Now add to that how Picasa and Google Pics can help you use facial recognition software to help you "organize" your pictures and we've all got a little virtual piece of the Panopticon right in our living rooms, dens, offices, and bedrooms.

So yes, electronic information hoarding is about vanity; it's also about money and power. Er, Yes; I love the freedom of a Net Neutral internet.
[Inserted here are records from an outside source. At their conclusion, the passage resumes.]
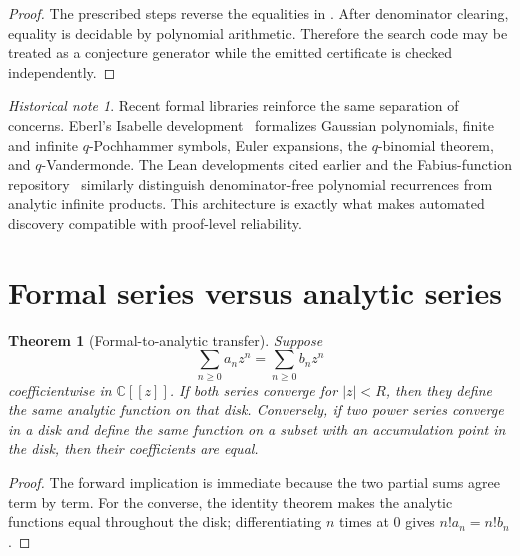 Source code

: \documentclass[11pt,oneside,openany]{book}
\newtheorem{theorem}{Theorem}[chapter]
\theoremstyle{definition}
\theoremstyle{remark}
\newtheorem{historicalnote}[historicalnote]{Historical note}
\newcommand{\C}{\mathbb C}
\newcommand{\abs}[1]{\lvert #1\rvert}
\begin{document}
\begin{proof}
The prescribed steps reverse the equalities in
.  After denominator clearing, equality is decidable by polynomial arithmetic.  Therefore the search code may be treated as a conjecture generator while the emitted certificate is checked independently.
\end{proof}

\begin{historicalnote}
Recent formal libraries reinforce the same separation of concerns.  Eberl's Isabelle development~\cite{Eberl2024QAnalogues} formalizes Gaussian polynomials, finite and infinite $q$-Pochhammer symbols, Euler expansions, the $q$-binomial theorem, and $q$-Vandermonde.  The Lean developments cited earlier and the Fabius-function repository~\cite{ReshetnikovProveIt2026} similarly distinguish denominator-free polynomial recurrences from analytic infinite products.  This architecture is exactly what makes automated discovery compatible with proof-level reliability.
\end{historicalnote}

\section{Formal series versus analytic series}

\begin{theorem}[Formal-to-analytic transfer]\label{thm:formal-analytic-transfer}
Suppose
\[
 \sum_{n\ge0}a_nz^n=\sum_{n\ge0}b_nz^n
\]
coefficientwise in $\C[[z]]$.  If both series converge for $\abs z<R$, then they define the same analytic function on that disk.  Conversely, if two power series converge in a disk and define the same function on a subset with an accumulation point in the disk, then their coefficients are equal.
\end{theorem}

\begin{proof}
The forward implication is immediate because the two partial sums agree term by term.  For the converse, the identity theorem makes the analytic functions equal throughout the disk; differentiating $n$ times at $0$ gives $n!a_n=n!b_n$.
\end{proof}
\end{document}
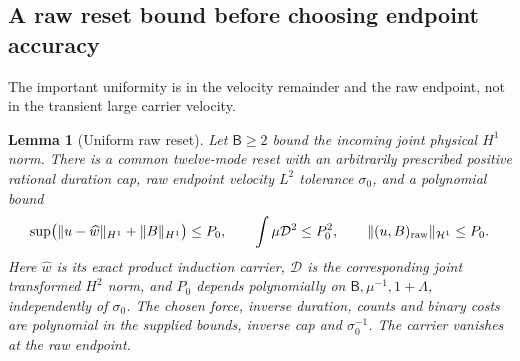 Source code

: \documentclass[11pt,a4paper]{amsart}
\newtheorem{lemma}[theorem]{Lemma}
\theoremstyle{definition}
\theoremstyle{remark}
\numberwithin{equation}{section}
\newcommand{\Hcal}{\mathcal H}
\newcommand{\norm}[1]{\lVert #1\rVert}
\begin{document}
\subsection{A raw reset bound before choosing endpoint accuracy}
The important uniformity is in the velocity remainder and the raw endpoint,
not in the transient large carrier velocity.

\begin{lemma}[Uniform raw reset]\label{lem:raw-reset}
Let $\mathsf B\ge2$ bound the incoming joint physical $H^1$ norm.  There
is a common twelve-mode reset with an arbitrarily prescribed positive
rational duration cap, raw endpoint velocity $L^2$ tolerance $\sigma_0$,
and a polynomial bound
\begin{equation}\label{eq:raw-bound}
 \sup\bigl(\norm{u-\widehat w}_{H^1}+\norm B_{H^1}\bigr)
       \le P_0,\qquad
 \int\mu\mathcal D^2\le P_0^2,
 \qquad \norm{(u,B)_{\rm raw}}_{\Hcal^1}\le P_0.
\end{equation}
Here $\widehat w$ is its exact product induction carrier, $\mathcal D$
is the corresponding joint transformed $H^2$ norm, and $P_0$ depends
polynomially on $\mathsf B,\mu^{-1},1+\Lambda$, independently of
$\sigma_0$.  The chosen force, inverse duration, counts and binary costs
are polynomial in the supplied bounds, inverse cap and $\sigma_0^{-1}$.
The carrier vanishes at the raw endpoint.
\end{lemma}
\end{document}
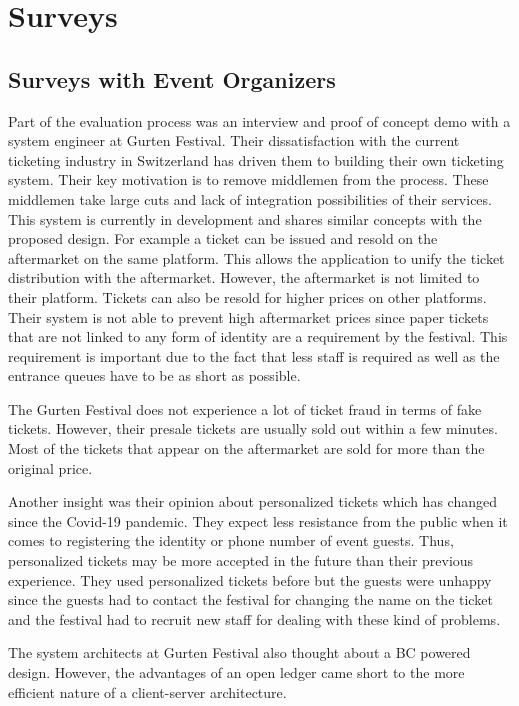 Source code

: \section{Surveys}

\subsection{Surveys with Event Organizers}

Part of the evaluation process was an interview and proof of concept demo with a system engineer at Gurten Festival. Their dissatisfaction with the current ticketing industry in Switzerland has driven them to building their own ticketing system. Their key motivation is to remove middlemen from the process. These middlemen take large cuts and lack of integration possibilities of their services. This system is currently in development and shares similar concepts with the proposed design. For example a ticket can be issued and resold on the aftermarket on the same platform. This allows the application to unify the ticket distribution with the aftermarket. However, the aftermarket is not limited to their platform. Tickets can also be resold for higher prices on other platforms. Their system is not able to prevent high aftermarket prices since paper tickets that are not linked to any form of identity are a requirement by the festival. This requirement is important due to the fact that less staff is required as well as the entrance queues have to be as short as possible. 

The Gurten Festival does not experience a lot of ticket fraud in terms of fake tickets. However, their presale tickets are usually sold out within a few minutes. Most of the tickets that appear on the aftermarket are sold for more than the original price.

Another insight was their opinion about personalized tickets which has changed since the Covid-19 pandemic. They expect less resistance from the public when it comes to registering the identity or phone number of event guests. Thus, personalized tickets may be more accepted in the future than their previous experience. They used personalized tickets before but the guests were unhappy since the guests had to contact the festival for changing the name on the ticket and the festival had to recruit new staff for dealing with these kind of problems. 

The system architects at Gurten Festival also thought about a BC powered design. However, the advantages of an open ledger came short to the more efficient nature of a client-server architecture.

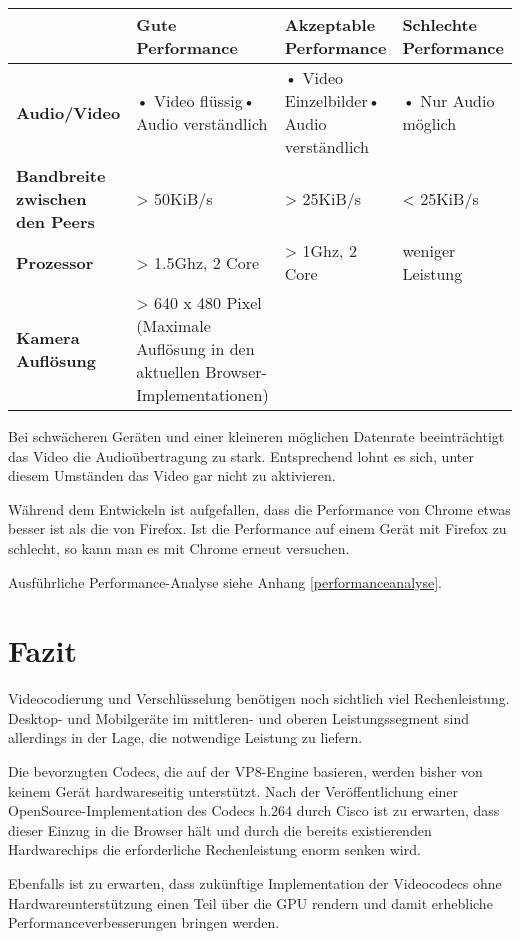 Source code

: 		\noindent
		\begin{tabularx}{\linewidth}{|X|X|X|X|}
			\hline
			& \textbf{Gute Performance} & \textbf{Akzeptable Performance} & \textbf{Schlechte Performance} \\
			\hline
			\textbf{Audio/Video} & • Video flüssig\newline• Audio verständlich & • Video Einzelbilder\newline• Audio verständlich & • Nur Audio möglich\\
			\hline
			\textbf{Bandbreite zwischen den Peers} &> 50KiB/s &> 25KiB/s &< 25KiB/s \\
			\hline
			\textbf{Prozessor} &> 1.5Ghz, 2 Core &> 1Ghz, 2 Core &weniger Leistung \\
			\hline
			\textbf{Kamera Auflösung} &> 640 x 480 Pixel (Maximale Auflösung in den
			aktuellen Browser-Implementationen) & & \\
			\hline
		\end{tabularx}
		
		\vspace{0.5cm}
		Bei schwächeren Geräten und einer kleineren möglichen Datenrate beeinträchtigt das Video die Audioübertragung zu stark. Entsprechend lohnt es sich, unter diesem Umständen das Video gar nicht zu aktivieren.
		
		Während dem Entwickeln ist aufgefallen, dass die Performance von Chrome etwas
		besser ist als die von Firefox. Ist die Performance auf einem Gerät mit Firefox zu schlecht, so kann man es mit Chrome erneut versuchen.
			
		Ausführliche Performance-Analyse siehe Anhang \ref{performanceanalyse}.
	
	
	\section{Fazit}
		Videocodierung und Verschlüsselung benötigen noch sichtlich viel Rechenleistung. Desktop- und Mobilgeräte im mittleren- und oberen Leistungssegment sind allerdings in der Lage, die notwendige Leistung zu liefern.
		
		Die bevorzugten Codecs, die auf der VP8-Engine basieren, werden bisher von
		keinem Gerät hardwareseitig unterstützt. Nach der Veröffentlichung einer OpenSource-Implementation des Codecs h.264 durch Cisco ist zu erwarten, dass dieser Einzug in die Browser hält und durch die bereits existierenden Hardwarechips die erforderliche Rechenleistung enorm senken wird.
			
		Ebenfalls ist zu erwarten, dass zukünftige Implementation der Videocodecs ohne
		Hardwareunterstützung einen Teil über die GPU rendern und damit erhebliche Performanceverbesserungen bringen werden.
			
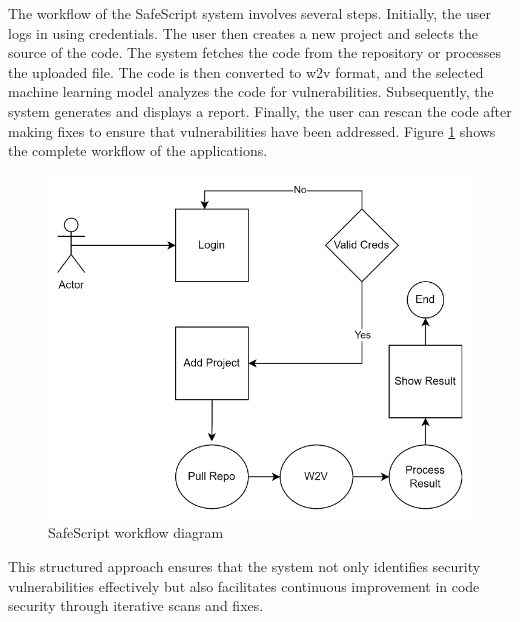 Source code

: The workflow of the SafeScript system involves several steps. Initially, the user logs in using credentials. 
The user then creates a new project and selects the source of the code. 
The system fetches the code from the repository or processes the uploaded file. 
The code is then converted to w2v format, and the selected machine learning model analyzes the code for vulnerabilities. 
Subsequently, the system generates and displays a report. Finally, the user can rescan the code after making fixes to ensure that vulnerabilities have been addressed.
Figure \ref{fig:workflow} shows the complete workflow of the applications.

\begin{figure}[H]
    \centering
    \includegraphics[width=0.9\linewidth]{images/workflow.png}
    \caption{SafeScript workflow diagram}
    \label{fig:workflow}
\end{figure}

This structured approach ensures that the system not only identifies security vulnerabilities effectively but also facilitates continuous improvement in code security through iterative scans and fixes. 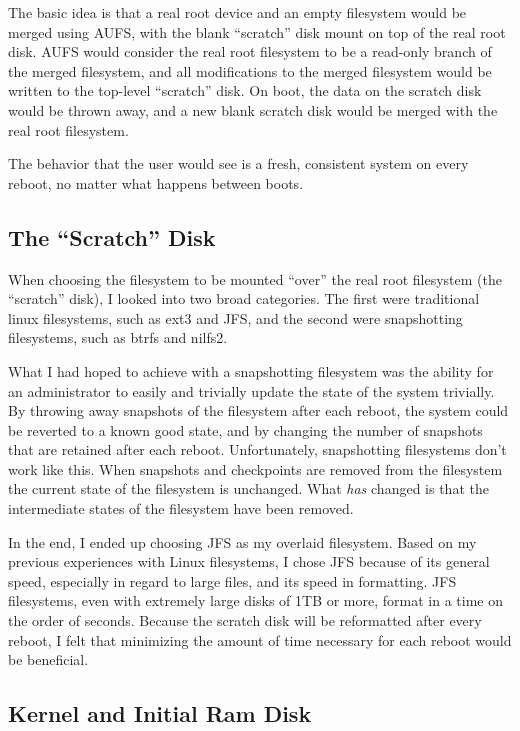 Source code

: \documentclass[12pt]{article}
\begin{document}
The basic idea is that a real root device and an empty filesystem would be
merged using AUFS, with the blank ``scratch'' disk mount on top of the real
root disk.  AUFS would consider the real root filesystem to be a read-only
branch of the merged filesystem, and all modifications to the merged filesystem
would be written to the top-level ``scratch'' disk. On boot, the data on the
scratch disk would be thrown away, and a new blank scratch disk would be merged
with the real root filesystem.

The behavior that the user would see is a fresh, consistent system on every
reboot, no matter what happens between boots.

\subsection{The ``Scratch'' Disk}

When choosing the filesystem to be mounted ``over'' the real root filesystem
(the ``scratch'' disk), I looked into two broad categories.  The first were
traditional linux filesystems, such as ext3 and JFS, and the second were
snapshotting filesystems, such as btrfs and nilfs2.  

What I had hoped to achieve with a snapshotting filesystem was the ability for
an administrator to easily and trivially update the state of the system
trivially.  By throwing away snapshots of the filesystem after each reboot, the
system could be reverted to a known good state, and by changing the number of
snapshots that are retained after each reboot.  Unfortunately, snapshotting
filesystems don't work like this.  When snapshots and checkpoints are removed
from the filesystem the current state of the filesystem is unchanged.  What
\emph{has} changed is that the intermediate states of the filesystem have been
removed.  

In the end, I ended up choosing JFS as my overlaid filesystem.  Based on my
previous experiences with Linux filesystems, I chose JFS because of its general
speed, especially in regard to large files, and its speed in formatting.  JFS
filesystems, even with extremely large disks of 1TB or more, format in a time
on the order of seconds.  Because the scratch disk will be reformatted after
every reboot, I felt that minimizing the amount of time necessary for each
reboot would be beneficial.

\subsection{Kernel and Initial Ram Disk}
\end{document}
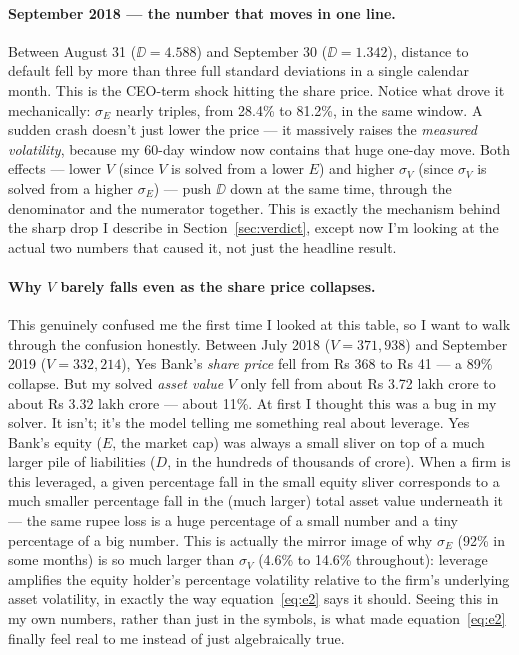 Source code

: \paragraph{September 2018 — the number that moves in one line.} Between August 31 ($\DD=4.588$) and September 30 ($\DD=1.342$), distance to default fell by more than three full standard deviations in a single calendar month. This is the CEO-term shock hitting the share price. Notice what drove it mechanically: $\sigma_E$ nearly triples, from 28.4\% to 81.2\%, in the same window. A sudden crash doesn't just lower the price — it massively raises the \emph{measured volatility}, because my 60-day window now contains that huge one-day move. Both effects — lower $V$ (since $V$ is solved from a lower $E$) and higher $\sigma_V$ (since $\sigma_V$ is solved from a higher $\sigma_E$) — push $\DD$ down at the same time, through the denominator and the numerator together. This is exactly the mechanism behind the sharp drop I describe in Section~\ref{sec:verdict}, except now I'm looking at the actual two numbers that caused it, not just the headline result.

\paragraph{Why $V$ barely falls even as the share price collapses.} This genuinely confused me the first time I looked at this table, so I want to walk through the confusion honestly. Between July 2018 ($V=371{,}938$) and September 2019 ($V=332{,}214$), Yes Bank's \emph{share price} fell from Rs 368 to Rs 41 — a 89\% collapse. But my solved \emph{asset value} $V$ only fell from about Rs 3.72 lakh crore to about Rs 3.32 lakh crore — about 11\%. At first I thought this was a bug in my solver. It isn't; it's the model telling me something real about leverage. Yes Bank's equity ($E$, the market cap) was always a small sliver on top of a much larger pile of liabilities ($D$, in the hundreds of thousands of crore). When a firm is this leveraged, a given percentage fall in the small equity sliver corresponds to a much smaller percentage fall in the (much larger) total asset value underneath it — the same rupee loss is a huge percentage of a small number and a tiny percentage of a big number. This is actually the mirror image of why $\sigma_E$ (92\% in some months) is so much larger than $\sigma_V$ (4.6\% to 14.6\% throughout): leverage amplifies the equity holder's percentage volatility relative to the firm's underlying asset volatility, in exactly the way equation~\eqref{eq:e2} says it should. Seeing this in my own numbers, rather than just in the symbols, is what made equation~\eqref{eq:e2} finally feel real to me instead of just algebraically true.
Why do you ask?

So -- to apply a short essay I read about Wikileaks and how conspiracies manage information -- to stop the endless data collection, we need to make it harder for the conspiracies (Google, FB) to trade information with each other so they are unable to pursue their goal (selling stuff).

The essay posited that Wikileaks does this by forcing the conspiracies to tighten communication between cells in an attempt to control information, thus stifling themselves into ineffectiveness.

I don't know if this leads to a consumer (us) strategy of posting more Cat Videos (and porn) to fill up the networks' bandwidth, or of adapting a strategy of mis-information about ourselves, or of creating fake web surfing applications to use our accounts to surf random sites and make web browser cookies unreliable or what.

But here's where the vanity part of it comes in -- we want our friends and family (and potential readers for those of us who are writers) to be able to find us and see what's up with us. So there is little chance a Bayesian content generator FB app being written or widely adapted soon.

And of course, once Google and FB no longer can use our accounts to build marketable profiles of our consumer and voting habits, there goes "I can haz free InterNets Now."

Wednesday, December 01, 2010

Thanksgiving 2010

I've been really busy. I keep meaning to post. Thanksgiving was fun. We decorated my folk's Christmas tree Very Early. We caught a rotovirus.